> **Work to complete**
Since the pictures are not wanted, copy only the text of every record exactly.

◆ ◆ ◆ ◆ ◆ ◆ ◆

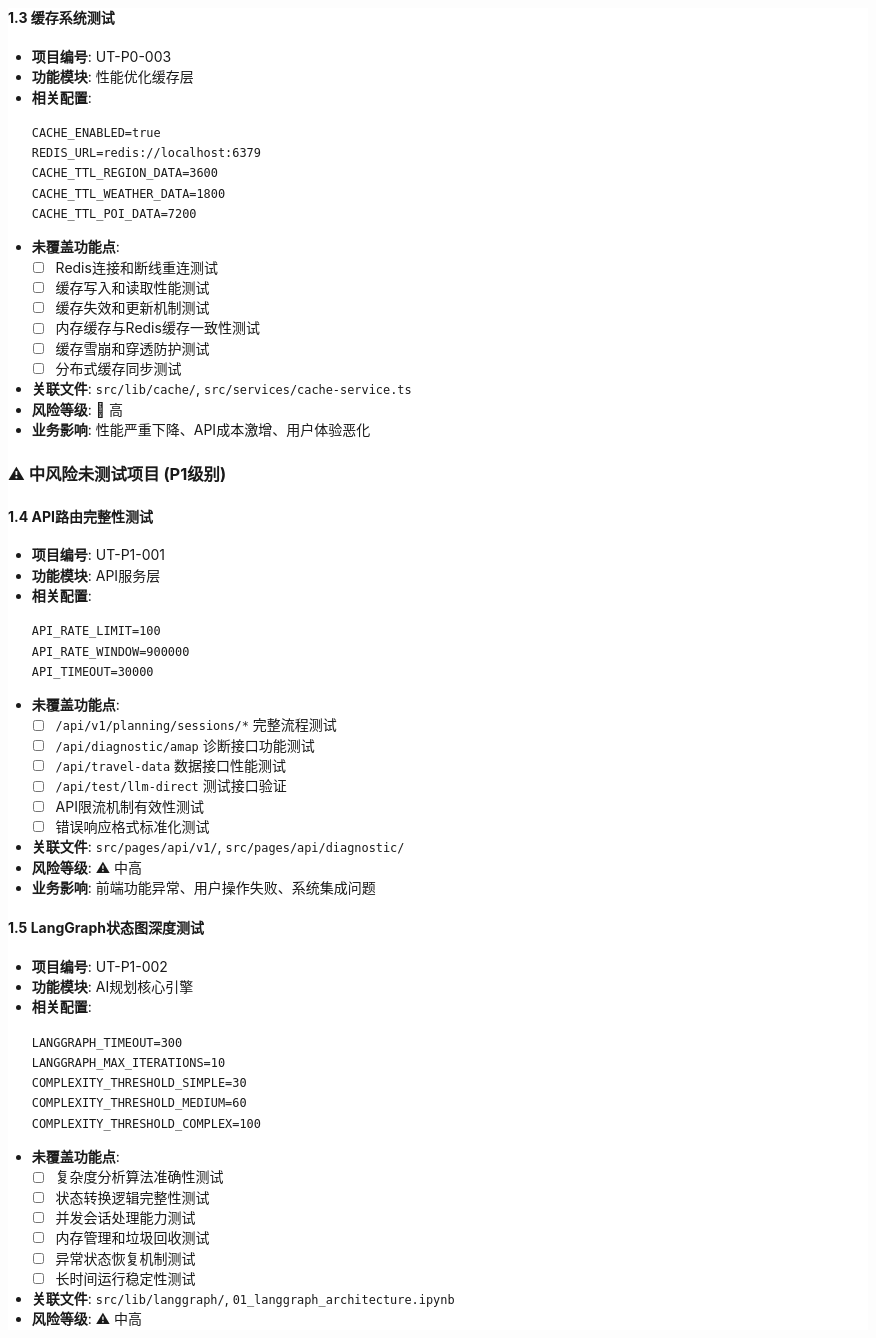#### 1.3 缓存系统测试
- **项目编号**: UT-P0-003
- **功能模块**: 性能优化缓存层
- **相关配置**:
  ```env
  CACHE_ENABLED=true
  REDIS_URL=redis://localhost:6379
  CACHE_TTL_REGION_DATA=3600
  CACHE_TTL_WEATHER_DATA=1800
  CACHE_TTL_POI_DATA=7200
  ```
- **未覆盖功能点**:
  - [ ] Redis连接和断线重连测试
  - [ ] 缓存写入和读取性能测试
  - [ ] 缓存失效和更新机制测试
  - [ ] 内存缓存与Redis缓存一致性测试
  - [ ] 缓存雪崩和穿透防护测试
  - [ ] 分布式缓存同步测试
- **关联文件**: `src/lib/cache/`, `src/services/cache-service.ts`
- **风险等级**: 🚨 高
- **业务影响**: 性能严重下降、API成本激增、用户体验恶化

### ⚠️ 中风险未测试项目 (P1级别)

#### 1.4 API路由完整性测试
- **项目编号**: UT-P1-001
- **功能模块**: API服务层
- **相关配置**:
  ```env
  API_RATE_LIMIT=100
  API_RATE_WINDOW=900000
  API_TIMEOUT=30000
  ```
- **未覆盖功能点**:
  - [ ] `/api/v1/planning/sessions/*` 完整流程测试
  - [ ] `/api/diagnostic/amap` 诊断接口功能测试
  - [ ] `/api/travel-data` 数据接口性能测试
  - [ ] `/api/test/llm-direct` 测试接口验证
  - [ ] API限流机制有效性测试
  - [ ] 错误响应格式标准化测试
- **关联文件**: `src/pages/api/v1/`, `src/pages/api/diagnostic/`
- **风险等级**: ⚠️ 中高
- **业务影响**: 前端功能异常、用户操作失败、系统集成问题

#### 1.5 LangGraph状态图深度测试
- **项目编号**: UT-P1-002
- **功能模块**: AI规划核心引擎
- **相关配置**:
  ```env
  LANGGRAPH_TIMEOUT=300
  LANGGRAPH_MAX_ITERATIONS=10
  COMPLEXITY_THRESHOLD_SIMPLE=30
  COMPLEXITY_THRESHOLD_MEDIUM=60
  COMPLEXITY_THRESHOLD_COMPLEX=100
  ```
- **未覆盖功能点**:
  - [ ] 复杂度分析算法准确性测试
  - [ ] 状态转换逻辑完整性测试
  - [ ] 并发会话处理能力测试
  - [ ] 内存管理和垃圾回收测试
  - [ ] 异常状态恢复机制测试
  - [ ] 长时间运行稳定性测试
- **关联文件**: `src/lib/langgraph/`, `01_langgraph_architecture.ipynb`
- **风险等级**: ⚠️ 中高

◆ ◆ ◆ ◆ ◆ ◆ ◆

> **Completed exercise**
#### 1.3 缓存系统测试
- **项目编号**: UT-P0-003
- **功能模块**: 性能优化缓存层
- **相关配置**:
  ```env
  CACHE_ENABLED=true
  REDIS_URL=redis://localhost:6379
  CACHE_TTL_REGION_DATA=3600
  CACHE_TTL_WEATHER_DATA=1800
  CACHE_TTL_POI_DATA=7200
  ```
- **未覆盖功能点**:
  - [ ] Redis连接和断线重连测试
  - [ ] 缓存写入和读取性能测试
  - [ ] 缓存失效和更新机制测试
  - [ ] 内存缓存与Redis缓存一致性测试
  - [ ] 缓存雪崩和穿透防护测试
  - [ ] 分布式缓存同步测试
- **关联文件**: `src/lib/cache/`, `src/services/cache-service.ts`
- **风险等级**: 🚨 高
- **业务影响**: 性能严重下降、API成本激增、用户体验恶化

### ⚠️ 中风险未测试项目 (P1级别)

#### 1.4 API路由完整性测试
- **项目编号**: UT-P1-001
- **功能模块**: API服务层
- **相关配置**:
  ```env
  API_RATE_LIMIT=100
  API_RATE_WINDOW=900000
  API_TIMEOUT=30000
  ```
- **未覆盖功能点**:
  - [ ] `/api/v1/planning/sessions/*` 完整流程测试
  - [ ] `/api/diagnostic/amap` 诊断接口功能测试
  - [ ] `/api/travel-data` 数据接口性能测试
  - [ ] `/api/test/llm-direct` 测试接口验证
  - [ ] API限流机制有效性测试
  - [ ] 错误响应格式标准化测试
- **关联文件**: `src/pages/api/v1/`, `src/pages/api/diagnostic/`
- **风险等级**: ⚠️ 中高
- **业务影响**: 前端功能异常、用户操作失败、系统集成问题

#### 1.5 LangGraph状态图深度测试
- **项目编号**: UT-P1-002
- **功能模块**: AI规划核心引擎
- **相关配置**:
  ```env
  LANGGRAPH_TIMEOUT=300
  LANGGRAPH_MAX_ITERATIONS=10
  COMPLEXITY_THRESHOLD_SIMPLE=30
  COMPLEXITY_THRESHOLD_MEDIUM=60
  COMPLEXITY_THRESHOLD_COMPLEX=100
  ```
- **未覆盖功能点**:
  - [ ] 复杂度分析算法准确性测试
  - [ ] 状态转换逻辑完整性测试
  - [ ] 并发会话处理能力测试
  - [ ] 内存管理和垃圾回收测试
  - [ ] 异常状态恢复机制测试
  - [ ] 长时间运行稳定性测试
- **关联文件**: `src/lib/langgraph/`, `01_langgraph_architecture.ipynb`
- **风险等级**: ⚠️ 中高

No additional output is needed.